No ensaio “As Ideias são Beats”, o autor se indaga sobre a questão da turna (o que seria uma parcela da 'geração'?) e baliza contextos. “Onde está a turma afinal de contas? A última geração, enquanto turma, foi junto com o Kurt Cobain? Quando passamos pela [avenida] João César ali na altura do Big Shopping, encontramos uma pequena turma de camisas pretas, renascentes dos loucos anos 90.” (p. 08) Aqui o autor faz referência aos estilos musicais (e comportamentais) do Grunge rock, ao pop cult dos anos 1990 (vide Radiohead, Verve, Belle and Sebastian) na euforia do Brit Pop. Ritmos e melodias que poderiam dar sentido a uma geração, mas que levou a novos hits do momento e mais lucros para gravadoras. O sentido se perdeu no show business...

Parece que para o jovem VFC a História é um pesadelo assim como era para o jovem Stephen Dedalus (no “Ulisses” de James Joyce), “A História é um pesadelo do qual eu quero despertar.” Um História em forma de muralha que ameaça desabar sobre o incauto recém-chegado ao pesadelo. Nossa geração pode dizer o quê? Pode ser original? Tudo já foi dito e escrito? Ou enfrentamos uma indigestão colossal com mil informações e mil novas informações sendo processadas? Então o vazio (ideológico) da época é fruto do excesso (informacional) da época?

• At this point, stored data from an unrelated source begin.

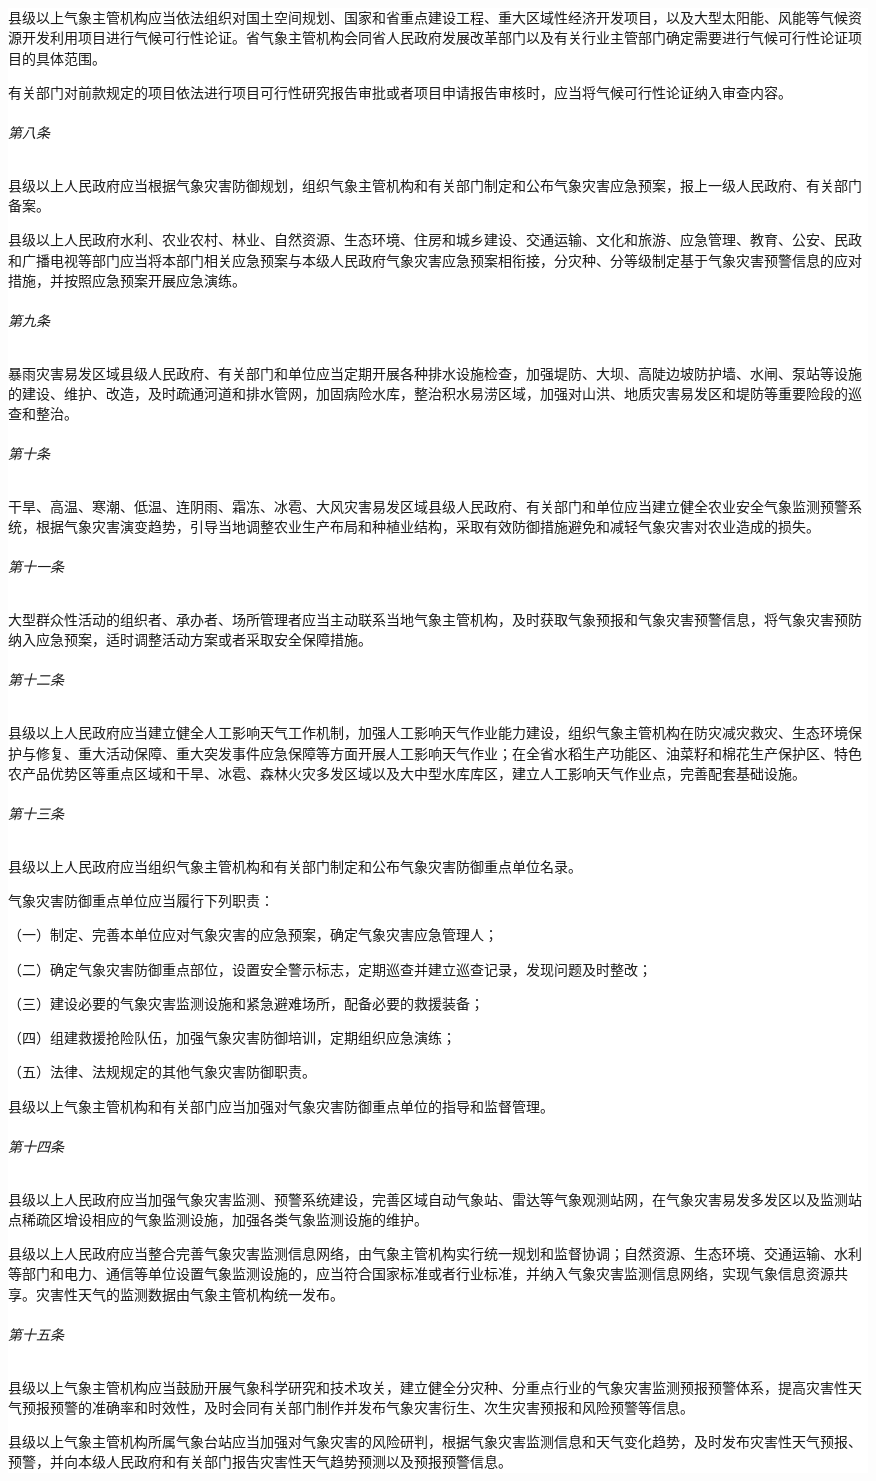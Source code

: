 县级以上气象主管机构应当依法组织对国土空间规划、国家和省重点建设工程、重大区域性经济开发项目，以及大型太阳能、风能等气候资源开发利用项目进行气候可行性论证。省气象主管机构会同省人民政府发展改革部门以及有关行业主管部门确定需要进行气候可行性论证项目的具体范围。

有关部门对前款规定的项目依法进行项目可行性研究报告审批或者项目申请报告审核时，应当将气候可行性论证纳入审查内容。

###### 第八条

县级以上人民政府应当根据气象灾害防御规划，组织气象主管机构和有关部门制定和公布气象灾害应急预案，报上一级人民政府、有关部门备案。

县级以上人民政府水利、农业农村、林业、自然资源、生态环境、住房和城乡建设、交通运输、文化和旅游、应急管理、教育、公安、民政和广播电视等部门应当将本部门相关应急预案与本级人民政府气象灾害应急预案相衔接，分灾种、分等级制定基于气象灾害预警信息的应对措施，并按照应急预案开展应急演练。

###### 第九条

暴雨灾害易发区域县级人民政府、有关部门和单位应当定期开展各种排水设施检查，加强堤防、大坝、高陡边坡防护墙、水闸、泵站等设施的建设、维护、改造，及时疏通河道和排水管网，加固病险水库，整治积水易涝区域，加强对山洪、地质灾害易发区和堤防等重要险段的巡查和整治。

###### 第十条

干旱、高温、寒潮、低温、连阴雨、霜冻、冰雹、大风灾害易发区域县级人民政府、有关部门和单位应当建立健全农业安全气象监测预警系统，根据气象灾害演变趋势，引导当地调整农业生产布局和种植业结构，采取有效防御措施避免和减轻气象灾害对农业造成的损失。

###### 第十一条

大型群众性活动的组织者、承办者、场所管理者应当主动联系当地气象主管机构，及时获取气象预报和气象灾害预警信息，将气象灾害预防纳入应急预案，适时调整活动方案或者采取安全保障措施。

###### 第十二条

县级以上人民政府应当建立健全人工影响天气工作机制，加强人工影响天气作业能力建设，组织气象主管机构在防灾减灾救灾、生态环境保护与修复、重大活动保障、重大突发事件应急保障等方面开展人工影响天气作业；在全省水稻生产功能区、油菜籽和棉花生产保护区、特色农产品优势区等重点区域和干旱、冰雹、森林火灾多发区域以及大中型水库库区，建立人工影响天气作业点，完善配套基础设施。

###### 第十三条

县级以上人民政府应当组织气象主管机构和有关部门制定和公布气象灾害防御重点单位名录。

气象灾害防御重点单位应当履行下列职责：

（一）制定、完善本单位应对气象灾害的应急预案，确定气象灾害应急管理人；

（二）确定气象灾害防御重点部位，设置安全警示标志，定期巡查并建立巡查记录，发现问题及时整改；

（三）建设必要的气象灾害监测设施和紧急避难场所，配备必要的救援装备；

（四）组建救援抢险队伍，加强气象灾害防御培训，定期组织应急演练；

（五）法律、法规规定的其他气象灾害防御职责。

县级以上气象主管机构和有关部门应当加强对气象灾害防御重点单位的指导和监督管理。

###### 第十四条

县级以上人民政府应当加强气象灾害监测、预警系统建设，完善区域自动气象站、雷达等气象观测站网，在气象灾害易发多发区以及监测站点稀疏区增设相应的气象监测设施，加强各类气象监测设施的维护。

县级以上人民政府应当整合完善气象灾害监测信息网络，由气象主管机构实行统一规划和监督协调；自然资源、生态环境、交通运输、水利等部门和电力、通信等单位设置气象监测设施的，应当符合国家标准或者行业标准，并纳入气象灾害监测信息网络，实现气象信息资源共享。灾害性天气的监测数据由气象主管机构统一发布。

###### 第十五条

县级以上气象主管机构应当鼓励开展气象科学研究和技术攻关，建立健全分灾种、分重点行业的气象灾害监测预报预警体系，提高灾害性天气预报预警的准确率和时效性，及时会同有关部门制作并发布气象灾害衍生、次生灾害预报和风险预警等信息。

县级以上气象主管机构所属气象台站应当加强对气象灾害的风险研判，根据气象灾害监测信息和天气变化趋势，及时发布灾害性天气预报、预警，并向本级人民政府和有关部门报告灾害性天气趋势预测以及预报预警信息。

Interpretamos nossos sonhos, as formas de governo, a História, os problemas sociais, como foram resolvidos ou não, afinal, temos vinte e um séculos de memória. Bendito e maldito legado! Por outro lado, ninguém aguenta mais tanto conhecimento, tanto aprimoramento tecnológico, tanta informação. Chega um feriado, vamos para o mato, mas voltamos entediados, idolatrando nossa cidade poluída e confusa.” (p. 08)

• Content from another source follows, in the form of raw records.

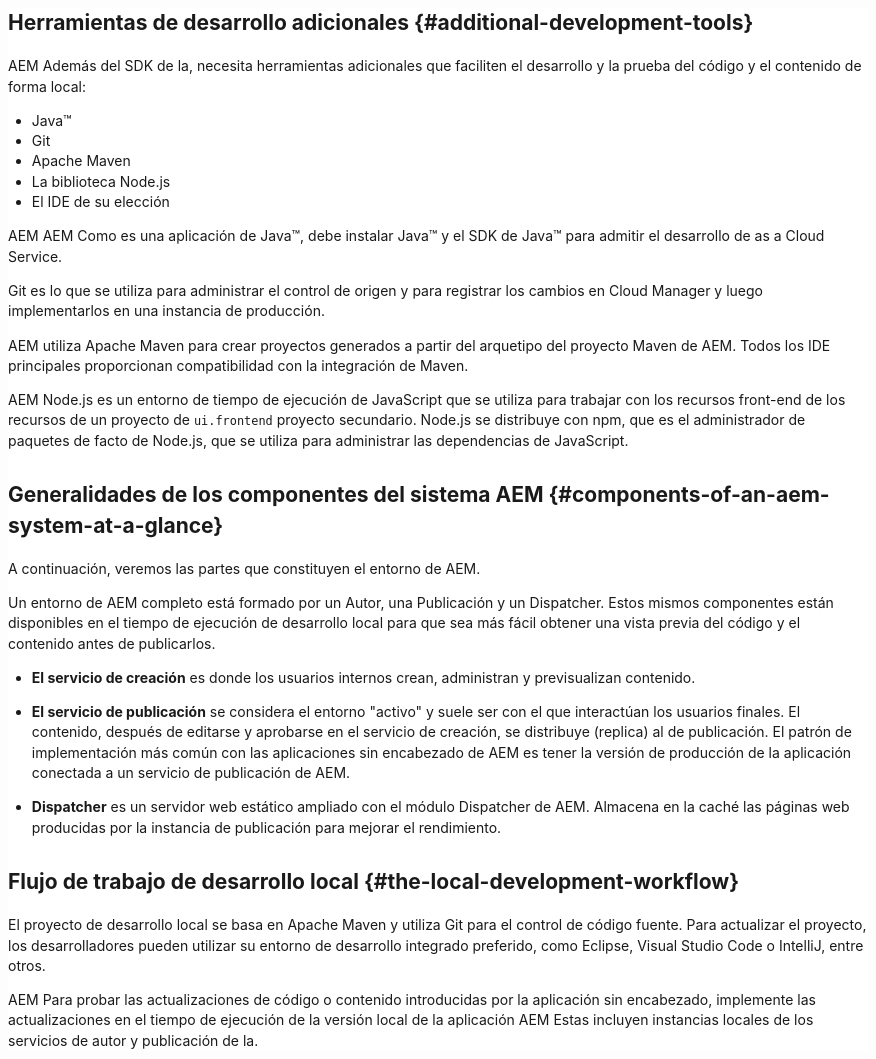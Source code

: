 ## Herramientas de desarrollo adicionales {#additional-development-tools}

AEM Además del SDK de la, necesita herramientas adicionales que faciliten el desarrollo y la prueba del código y el contenido de forma local:

* Java™
* Git
* Apache Maven
* La biblioteca Node.js
* El IDE de su elección

AEM AEM Como es una aplicación de Java™, debe instalar Java™ y el SDK de Java™ para admitir el desarrollo de as a Cloud Service.

Git es lo que se utiliza para administrar el control de origen y para registrar los cambios en Cloud Manager y luego implementarlos en una instancia de producción.

AEM utiliza Apache Maven para crear proyectos generados a partir del arquetipo del proyecto Maven de AEM. Todos los IDE principales proporcionan compatibilidad con la integración de Maven.

AEM Node.js es un entorno de tiempo de ejecución de JavaScript que se utiliza para trabajar con los recursos front-end de los recursos de un proyecto de `ui.frontend` proyecto secundario. Node.js se distribuye con npm, que es el administrador de paquetes de facto de Node.js, que se utiliza para administrar las dependencias de JavaScript.

## Generalidades de los componentes del sistema AEM {#components-of-an-aem-system-at-a-glance}

A continuación, veremos las partes que constituyen el entorno de AEM.

Un entorno de AEM completo está formado por un Autor, una Publicación y un Dispatcher. Estos mismos componentes están disponibles en el tiempo de ejecución de desarrollo local para que sea más fácil obtener una vista previa del código y el contenido antes de publicarlos.

* **El servicio de creación** es donde los usuarios internos crean, administran y previsualizan contenido.

* **El servicio de publicación** se considera el entorno &quot;activo&quot; y suele ser con el que interactúan los usuarios finales. El contenido, después de editarse y aprobarse en el servicio de creación, se distribuye (replica) al de publicación. El patrón de implementación más común con las aplicaciones sin encabezado de AEM es tener la versión de producción de la aplicación conectada a un servicio de publicación de AEM.

* **Dispatcher** es un servidor web estático ampliado con el módulo Dispatcher de AEM. Almacena en la caché las páginas web producidas por la instancia de publicación para mejorar el rendimiento.

## Flujo de trabajo de desarrollo local {#the-local-development-workflow}

El proyecto de desarrollo local se basa en Apache Maven y utiliza Git para el control de código fuente. Para actualizar el proyecto, los desarrolladores pueden utilizar su entorno de desarrollo integrado preferido, como Eclipse, Visual Studio Code o IntelliJ, entre otros.

AEM Para probar las actualizaciones de código o contenido introducidas por la aplicación sin encabezado, implemente las actualizaciones en el tiempo de ejecución de la versión local de la aplicación AEM Estas incluyen instancias locales de los servicios de autor y publicación de la.
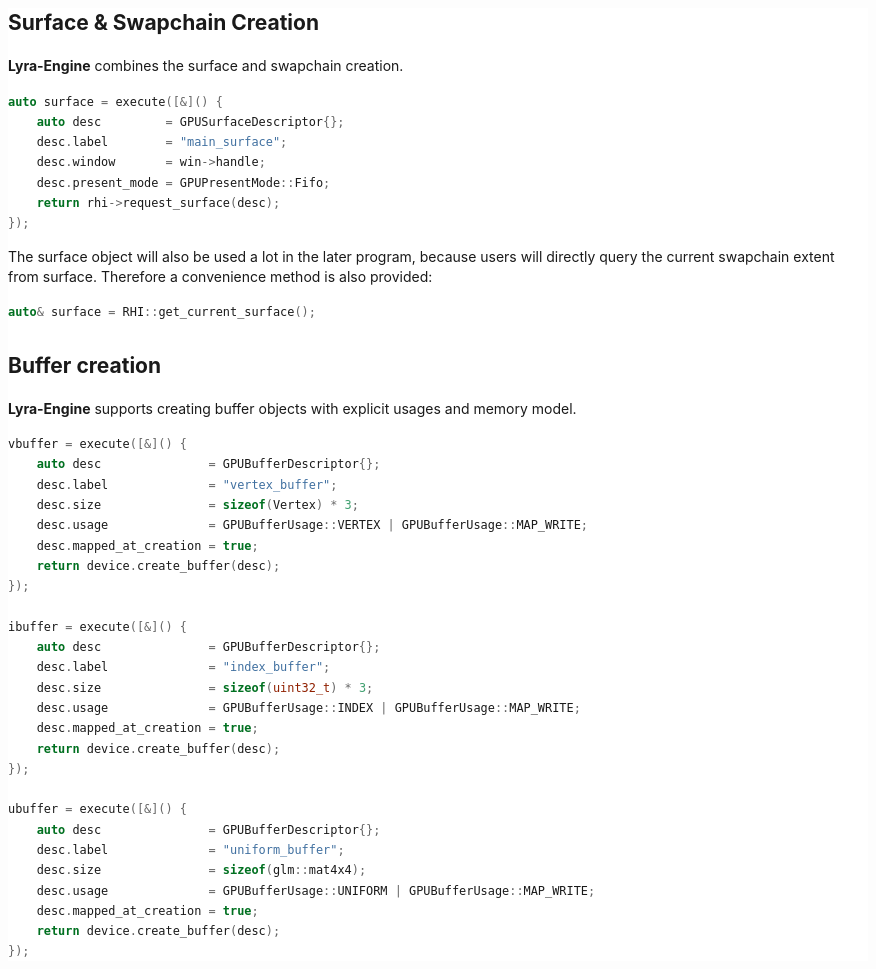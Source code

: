 ## Surface & Swapchain Creation

**Lyra-Engine** combines the surface and swapchain creation.

```cpp
auto surface = execute([&]() {
    auto desc         = GPUSurfaceDescriptor{};
    desc.label        = "main_surface";
    desc.window       = win->handle;
    desc.present_mode = GPUPresentMode::Fifo;
    return rhi->request_surface(desc);
});
```

The surface object will also be used a lot in the later program,
because users will directly query the current swapchain extent from surface.
Therefore a convenience method is also provided:

```cpp
auto& surface = RHI::get_current_surface();
```

## Buffer creation

**Lyra-Engine** supports creating buffer objects with explicit usages and memory model.

```cpp
vbuffer = execute([&]() {
    auto desc               = GPUBufferDescriptor{};
    desc.label              = "vertex_buffer";
    desc.size               = sizeof(Vertex) * 3;
    desc.usage              = GPUBufferUsage::VERTEX | GPUBufferUsage::MAP_WRITE;
    desc.mapped_at_creation = true;
    return device.create_buffer(desc);
});

ibuffer = execute([&]() {
    auto desc               = GPUBufferDescriptor{};
    desc.label              = "index_buffer";
    desc.size               = sizeof(uint32_t) * 3;
    desc.usage              = GPUBufferUsage::INDEX | GPUBufferUsage::MAP_WRITE;
    desc.mapped_at_creation = true;
    return device.create_buffer(desc);
});

ubuffer = execute([&]() {
    auto desc               = GPUBufferDescriptor{};
    desc.label              = "uniform_buffer";
    desc.size               = sizeof(glm::mat4x4);
    desc.usage              = GPUBufferUsage::UNIFORM | GPUBufferUsage::MAP_WRITE;
    desc.mapped_at_creation = true;
    return device.create_buffer(desc);
});
```
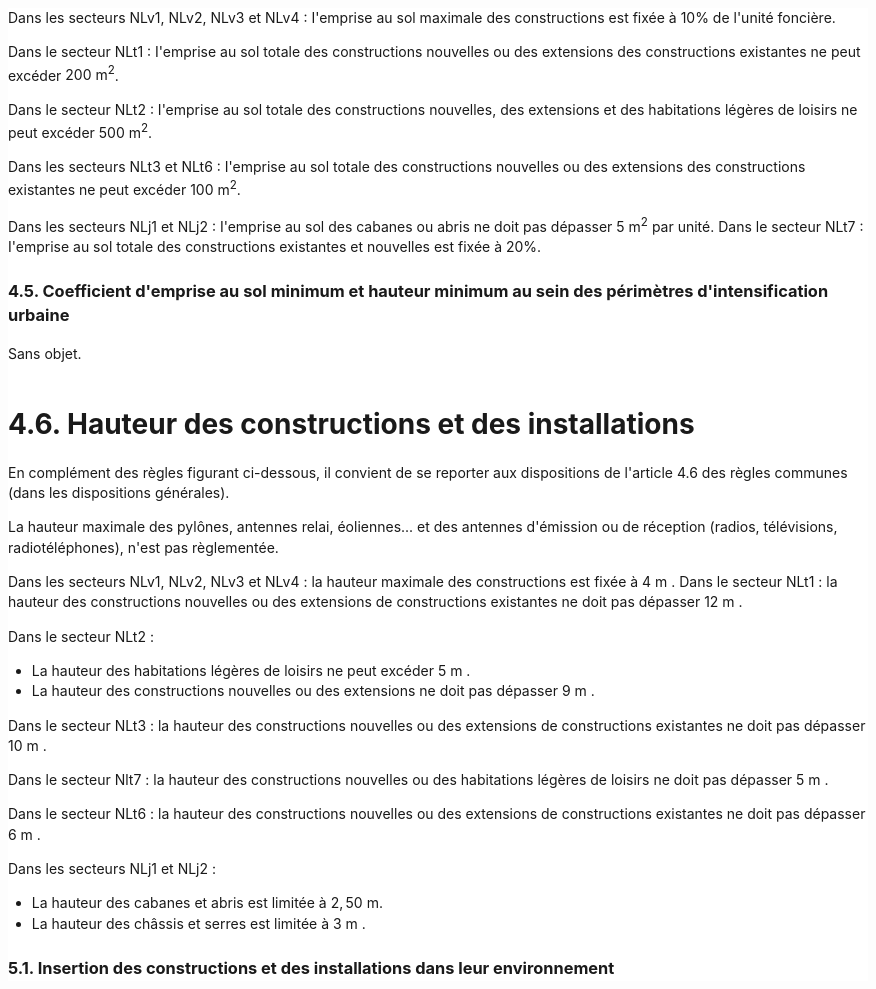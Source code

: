 Dans les secteurs NLv1, NLv2, NLv3 et NLv4 : I'emprise au sol maximale des constructions est fixée à $10 \%$ de l'unité foncière.

Dans le secteur NLt1 : I'emprise au sol totale des constructions nouvelles ou des extensions des constructions existantes ne peut excéder $200 \mathrm{~m}^{2}$.

Dans le secteur NLt2 : I'emprise au sol totale des constructions nouvelles, des extensions et des habitations légères de loisirs ne peut excéder $500 \mathrm{~m}^{2}$.

Dans les secteurs NLt3 et NLt6 : I'emprise au sol totale des constructions nouvelles ou des extensions des constructions existantes ne peut excéder $100 \mathrm{~m}^{2}$.

Dans les secteurs NLj1 et NLj2 : I'emprise au sol des cabanes ou abris ne doit pas dépasser $5 \mathrm{~m}^{2}$ par unité.
Dans le secteur NLt7 : I'emprise au sol totale des constructions existantes et nouvelles est fixée à $20 \%$.

### 4.5. Coefficient d'emprise au sol minimum et hauteur minimum au sein des périmètres d'intensification urbaine

Sans objet.

# 4.6. Hauteur des constructions et des installations 

En complément des règles figurant ci-dessous, il convient de se reporter aux dispositions de l'article 4.6 des règles communes (dans les dispositions générales).

La hauteur maximale des pylônes, antennes relai, éoliennes... et des antennes d'émission ou de réception (radios, télévisions, radiotéléphones), n'est pas règlementée.

Dans les secteurs NLv1, NLv2, NLv3 et NLv4 : la hauteur maximale des constructions est fixée à 4 m .
Dans le secteur NLt1 : la hauteur des constructions nouvelles ou des extensions de constructions existantes ne doit pas dépasser 12 m .

Dans le secteur NLt2 :

- La hauteur des habitations légères de loisirs ne peut excéder 5 m .
- La hauteur des constructions nouvelles ou des extensions ne doit pas dépasser 9 m .

Dans le secteur NLt3 : la hauteur des constructions nouvelles ou des extensions de constructions existantes ne doit pas dépasser 10 m .

Dans le secteur Nlt7 : la hauteur des constructions nouvelles ou des habitations légères de loisirs ne doit pas dépasser 5 m .

Dans le secteur NLt6 : la hauteur des constructions nouvelles ou des extensions de constructions existantes ne doit pas dépasser 6 m .

Dans les secteurs NLj1 et NLj2 :

- La hauteur des cabanes et abris est limitée à $2,50 \mathrm{~m}$.
- La hauteur des châssis et serres est limitée à 3 m .

### 5.1. Insertion des constructions et des installations dans leur environnement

Dentro do tópico 'nossa cidade' que o autor vai encontrar a 'amostragem' para realizar a pesquisa. Quem são hoje as vozes literárias da cidade? Onde estão? A que gênero literário se dedicam? Eis o que interessa ao sociólogo VFC. Assim ele começa a pesquisa de campo ao reconhecer, cadastrar, catalogar os autores contagenses. Os estilos variam (ou nem têm estilos) assim como os gêneros (tanto literário quanto sexual) numa cidade que ingressa no mundo industrial, no mundo cibernético, no mundo on-line.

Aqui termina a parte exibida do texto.